作家もそうですが、映像作家も割合当てはまりそうな感じがしますけれど、私は「作家の評価は処女作で決められる割合が高い」と思ってます。そうでない例外もいらっしゃいますが、結構な割合で処女作の「好き嫌い」がその後変わることはあまりない、という私の個人的な経験則です。で、この「激突」はテレビ映画として作られた作品でして、あの「ジョーズ」より古い。ということでほぼ処女作なのではないか?と。でも調べてみると、なんと「刑事コロンボ」の1作が監督デビュー作とのこと、知らなかったなぁ(ただし!ネット調べですし、主な情報源はどうやらウィキですので完全に裏が取れているわけではございません)。
個人的にはこの「激突」はとても面白かったです!この作品が処女作というか出世作というのも納得です。
とても平凡なサラリーマンであるディビット(デニス・ウィーバー)は車に乗って商談相手との交渉に向かっています。とても空いている中西部あたりの長閑な道路を走行中にとある古いトレイラーを追い抜くのですが・・・というのが冒頭です。

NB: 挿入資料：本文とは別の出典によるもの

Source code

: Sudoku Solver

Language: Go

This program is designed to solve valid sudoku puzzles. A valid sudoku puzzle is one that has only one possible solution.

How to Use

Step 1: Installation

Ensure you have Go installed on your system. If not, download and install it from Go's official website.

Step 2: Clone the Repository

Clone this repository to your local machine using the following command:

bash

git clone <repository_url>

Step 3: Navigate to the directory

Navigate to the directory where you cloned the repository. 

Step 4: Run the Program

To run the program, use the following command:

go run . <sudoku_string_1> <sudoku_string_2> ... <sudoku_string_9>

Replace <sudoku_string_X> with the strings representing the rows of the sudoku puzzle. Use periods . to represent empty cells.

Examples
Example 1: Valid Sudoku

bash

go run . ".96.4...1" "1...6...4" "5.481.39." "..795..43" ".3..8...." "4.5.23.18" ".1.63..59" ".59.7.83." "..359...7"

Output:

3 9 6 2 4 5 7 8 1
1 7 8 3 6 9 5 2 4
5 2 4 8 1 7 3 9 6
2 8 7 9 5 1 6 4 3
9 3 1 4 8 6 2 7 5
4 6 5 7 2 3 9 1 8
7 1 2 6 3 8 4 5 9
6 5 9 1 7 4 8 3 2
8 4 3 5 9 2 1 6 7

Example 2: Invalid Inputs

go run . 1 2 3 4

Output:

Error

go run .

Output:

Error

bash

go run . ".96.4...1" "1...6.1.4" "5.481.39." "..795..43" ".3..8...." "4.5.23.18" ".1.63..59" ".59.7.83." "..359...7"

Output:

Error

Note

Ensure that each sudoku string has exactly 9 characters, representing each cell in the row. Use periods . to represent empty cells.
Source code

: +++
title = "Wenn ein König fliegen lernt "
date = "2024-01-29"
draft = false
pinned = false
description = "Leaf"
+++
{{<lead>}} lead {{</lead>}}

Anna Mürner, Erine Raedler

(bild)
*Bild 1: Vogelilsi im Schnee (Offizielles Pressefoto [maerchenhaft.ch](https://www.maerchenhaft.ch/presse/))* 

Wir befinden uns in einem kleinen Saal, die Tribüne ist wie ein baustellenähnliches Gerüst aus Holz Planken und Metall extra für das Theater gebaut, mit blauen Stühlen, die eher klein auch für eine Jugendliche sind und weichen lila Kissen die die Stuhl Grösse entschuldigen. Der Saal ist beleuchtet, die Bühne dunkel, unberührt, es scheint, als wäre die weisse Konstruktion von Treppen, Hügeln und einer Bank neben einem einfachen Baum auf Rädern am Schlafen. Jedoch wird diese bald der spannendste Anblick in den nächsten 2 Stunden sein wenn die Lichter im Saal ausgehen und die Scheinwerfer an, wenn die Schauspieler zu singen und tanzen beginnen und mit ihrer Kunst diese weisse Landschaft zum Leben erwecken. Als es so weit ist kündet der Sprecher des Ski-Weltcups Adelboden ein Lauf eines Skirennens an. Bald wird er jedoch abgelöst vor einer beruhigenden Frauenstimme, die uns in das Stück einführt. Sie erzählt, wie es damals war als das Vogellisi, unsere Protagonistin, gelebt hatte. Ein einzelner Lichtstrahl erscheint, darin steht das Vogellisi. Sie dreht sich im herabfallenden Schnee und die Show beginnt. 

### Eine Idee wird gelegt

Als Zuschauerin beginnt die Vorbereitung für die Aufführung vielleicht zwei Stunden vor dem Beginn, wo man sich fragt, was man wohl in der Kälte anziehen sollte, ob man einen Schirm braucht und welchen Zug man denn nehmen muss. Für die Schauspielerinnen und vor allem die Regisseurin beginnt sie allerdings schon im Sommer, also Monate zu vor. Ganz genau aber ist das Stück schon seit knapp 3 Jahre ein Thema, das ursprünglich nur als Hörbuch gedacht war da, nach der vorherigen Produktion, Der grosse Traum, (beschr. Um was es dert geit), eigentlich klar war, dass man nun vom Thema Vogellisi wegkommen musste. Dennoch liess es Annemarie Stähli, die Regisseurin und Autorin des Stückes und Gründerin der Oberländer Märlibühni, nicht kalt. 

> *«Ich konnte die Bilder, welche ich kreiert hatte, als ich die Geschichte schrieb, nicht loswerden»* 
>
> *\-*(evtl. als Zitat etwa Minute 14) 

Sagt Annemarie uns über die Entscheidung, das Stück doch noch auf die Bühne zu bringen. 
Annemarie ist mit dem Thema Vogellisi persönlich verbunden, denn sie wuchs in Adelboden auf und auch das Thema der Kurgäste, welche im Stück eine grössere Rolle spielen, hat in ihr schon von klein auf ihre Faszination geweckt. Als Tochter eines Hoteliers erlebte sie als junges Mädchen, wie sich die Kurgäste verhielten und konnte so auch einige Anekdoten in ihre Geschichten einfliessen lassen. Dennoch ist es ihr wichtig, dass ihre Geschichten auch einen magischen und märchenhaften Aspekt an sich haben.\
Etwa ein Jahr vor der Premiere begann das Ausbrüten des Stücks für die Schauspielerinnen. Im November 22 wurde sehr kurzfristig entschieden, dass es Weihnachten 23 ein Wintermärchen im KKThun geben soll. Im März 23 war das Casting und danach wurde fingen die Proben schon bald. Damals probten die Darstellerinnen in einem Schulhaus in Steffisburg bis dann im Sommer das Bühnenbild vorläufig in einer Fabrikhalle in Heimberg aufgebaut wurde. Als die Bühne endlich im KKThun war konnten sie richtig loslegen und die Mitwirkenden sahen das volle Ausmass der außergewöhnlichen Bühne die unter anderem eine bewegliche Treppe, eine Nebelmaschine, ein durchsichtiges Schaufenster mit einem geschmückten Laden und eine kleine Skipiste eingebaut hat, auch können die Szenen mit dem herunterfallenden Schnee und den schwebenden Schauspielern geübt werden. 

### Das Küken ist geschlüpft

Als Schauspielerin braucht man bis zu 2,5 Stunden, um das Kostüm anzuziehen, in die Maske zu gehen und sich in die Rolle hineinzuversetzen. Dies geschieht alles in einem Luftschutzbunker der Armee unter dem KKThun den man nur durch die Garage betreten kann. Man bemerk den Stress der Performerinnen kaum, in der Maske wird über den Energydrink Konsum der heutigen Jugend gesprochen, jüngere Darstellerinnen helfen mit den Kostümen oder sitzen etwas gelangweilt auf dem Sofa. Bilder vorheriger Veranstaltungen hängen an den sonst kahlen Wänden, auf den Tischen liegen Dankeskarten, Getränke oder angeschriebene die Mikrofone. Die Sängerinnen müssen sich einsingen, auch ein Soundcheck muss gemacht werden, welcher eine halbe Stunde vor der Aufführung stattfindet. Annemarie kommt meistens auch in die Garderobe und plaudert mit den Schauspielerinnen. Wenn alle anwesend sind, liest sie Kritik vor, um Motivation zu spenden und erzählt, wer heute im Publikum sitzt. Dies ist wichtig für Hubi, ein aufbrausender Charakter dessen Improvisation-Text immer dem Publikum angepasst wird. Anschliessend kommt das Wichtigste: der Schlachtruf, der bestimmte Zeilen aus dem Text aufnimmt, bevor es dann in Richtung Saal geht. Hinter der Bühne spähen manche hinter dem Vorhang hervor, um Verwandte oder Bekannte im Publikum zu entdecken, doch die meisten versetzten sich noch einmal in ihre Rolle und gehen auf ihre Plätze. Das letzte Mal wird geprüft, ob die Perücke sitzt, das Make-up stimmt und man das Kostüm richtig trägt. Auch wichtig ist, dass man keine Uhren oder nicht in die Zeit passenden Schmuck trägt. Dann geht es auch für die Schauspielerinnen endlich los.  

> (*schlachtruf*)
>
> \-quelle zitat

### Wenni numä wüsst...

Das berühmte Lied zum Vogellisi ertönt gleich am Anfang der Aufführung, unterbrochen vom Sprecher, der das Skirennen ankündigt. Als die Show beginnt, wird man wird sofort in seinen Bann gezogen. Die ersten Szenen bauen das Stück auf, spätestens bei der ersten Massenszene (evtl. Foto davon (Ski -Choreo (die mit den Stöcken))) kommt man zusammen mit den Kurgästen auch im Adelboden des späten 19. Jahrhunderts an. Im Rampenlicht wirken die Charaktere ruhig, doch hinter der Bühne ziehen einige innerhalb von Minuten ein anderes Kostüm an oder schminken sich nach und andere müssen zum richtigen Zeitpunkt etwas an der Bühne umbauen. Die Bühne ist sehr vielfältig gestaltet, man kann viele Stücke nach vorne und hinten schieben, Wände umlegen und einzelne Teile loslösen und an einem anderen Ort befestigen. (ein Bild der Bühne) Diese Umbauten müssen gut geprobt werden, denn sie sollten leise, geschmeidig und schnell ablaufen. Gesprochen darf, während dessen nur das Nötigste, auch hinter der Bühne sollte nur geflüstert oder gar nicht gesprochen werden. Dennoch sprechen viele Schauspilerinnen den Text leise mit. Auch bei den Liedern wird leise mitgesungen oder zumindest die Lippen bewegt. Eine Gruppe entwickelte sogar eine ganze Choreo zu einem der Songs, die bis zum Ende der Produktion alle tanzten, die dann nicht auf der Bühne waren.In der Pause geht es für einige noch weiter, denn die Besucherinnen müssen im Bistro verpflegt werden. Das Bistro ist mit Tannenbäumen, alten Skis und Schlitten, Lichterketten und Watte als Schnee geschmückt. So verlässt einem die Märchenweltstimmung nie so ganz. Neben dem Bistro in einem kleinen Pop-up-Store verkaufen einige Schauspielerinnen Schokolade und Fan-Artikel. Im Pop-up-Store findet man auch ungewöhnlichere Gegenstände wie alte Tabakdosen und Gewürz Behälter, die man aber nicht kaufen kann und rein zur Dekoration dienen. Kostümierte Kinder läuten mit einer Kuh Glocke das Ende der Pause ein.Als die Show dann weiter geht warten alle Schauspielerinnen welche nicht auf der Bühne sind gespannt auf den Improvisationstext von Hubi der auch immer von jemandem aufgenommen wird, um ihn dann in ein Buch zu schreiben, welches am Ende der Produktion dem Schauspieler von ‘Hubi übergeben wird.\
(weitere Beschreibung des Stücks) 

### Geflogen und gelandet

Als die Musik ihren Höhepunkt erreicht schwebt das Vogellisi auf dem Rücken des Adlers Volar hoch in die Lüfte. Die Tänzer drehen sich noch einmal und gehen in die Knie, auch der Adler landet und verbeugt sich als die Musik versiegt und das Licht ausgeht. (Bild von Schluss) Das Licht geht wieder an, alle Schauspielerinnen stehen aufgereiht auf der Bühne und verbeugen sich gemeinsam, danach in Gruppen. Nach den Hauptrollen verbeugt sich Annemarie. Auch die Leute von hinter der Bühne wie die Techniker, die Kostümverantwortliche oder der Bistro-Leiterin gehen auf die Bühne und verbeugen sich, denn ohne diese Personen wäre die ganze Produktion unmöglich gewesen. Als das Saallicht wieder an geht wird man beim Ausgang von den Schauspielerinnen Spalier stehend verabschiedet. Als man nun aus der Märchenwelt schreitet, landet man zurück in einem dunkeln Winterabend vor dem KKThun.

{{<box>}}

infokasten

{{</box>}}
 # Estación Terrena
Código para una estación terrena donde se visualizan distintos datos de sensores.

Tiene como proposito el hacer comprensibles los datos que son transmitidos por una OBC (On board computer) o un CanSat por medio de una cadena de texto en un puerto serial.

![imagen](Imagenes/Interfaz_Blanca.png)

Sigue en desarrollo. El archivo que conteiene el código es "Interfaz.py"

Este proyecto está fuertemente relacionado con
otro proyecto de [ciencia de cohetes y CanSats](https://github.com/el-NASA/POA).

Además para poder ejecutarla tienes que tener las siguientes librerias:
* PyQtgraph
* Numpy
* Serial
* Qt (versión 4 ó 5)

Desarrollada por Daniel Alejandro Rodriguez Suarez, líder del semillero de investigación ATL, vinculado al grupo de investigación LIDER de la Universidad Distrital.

1つのアイディアというかモチーフを、これでもか!と言わんばかりのストレートな手法で一気に見せる素晴らしい作品です。構造的に直線的であり、ある程度の試行錯誤は繰り返されますが基本的には大きくクレッシェンドしていて最も盛り上がった部分で映画が終わるというのも古典的にして王道です。これは人気出たでしょうね。大きな流れに非常にテンポよくしかもおよそすべて1人の心情だけを扱ったもので、この平凡な普通の世界がいきなり弱肉強食の世界になるという潜在的にほぼ全ての人に当てはまる恐怖を描いていて、ある意味非常にスティーブン・キング的なストーリィです。
そのスティーブン・キング的な『恐怖』を、的確に見せるのが上手く、コンパクトに仕上がっているのも凄いですね。原題「Duel」を「激突」とするセンスがなんか分かるような分からないような、でも面白いです。
個人的に気に入ったのは、ディビットがサングラスをかけ直し、シートベルトを締めなおし、ある決意を胸に秘めていよいよ乗り出すシーンです。役者さんの演技は素晴らしいですね。また、このトレイラーを見つけたのも凄いです、主役はトレイラーだと私は思います。
車の免許証を持っているすべての人に、スティーブン・キング作品が好きな方に、オススメ致します。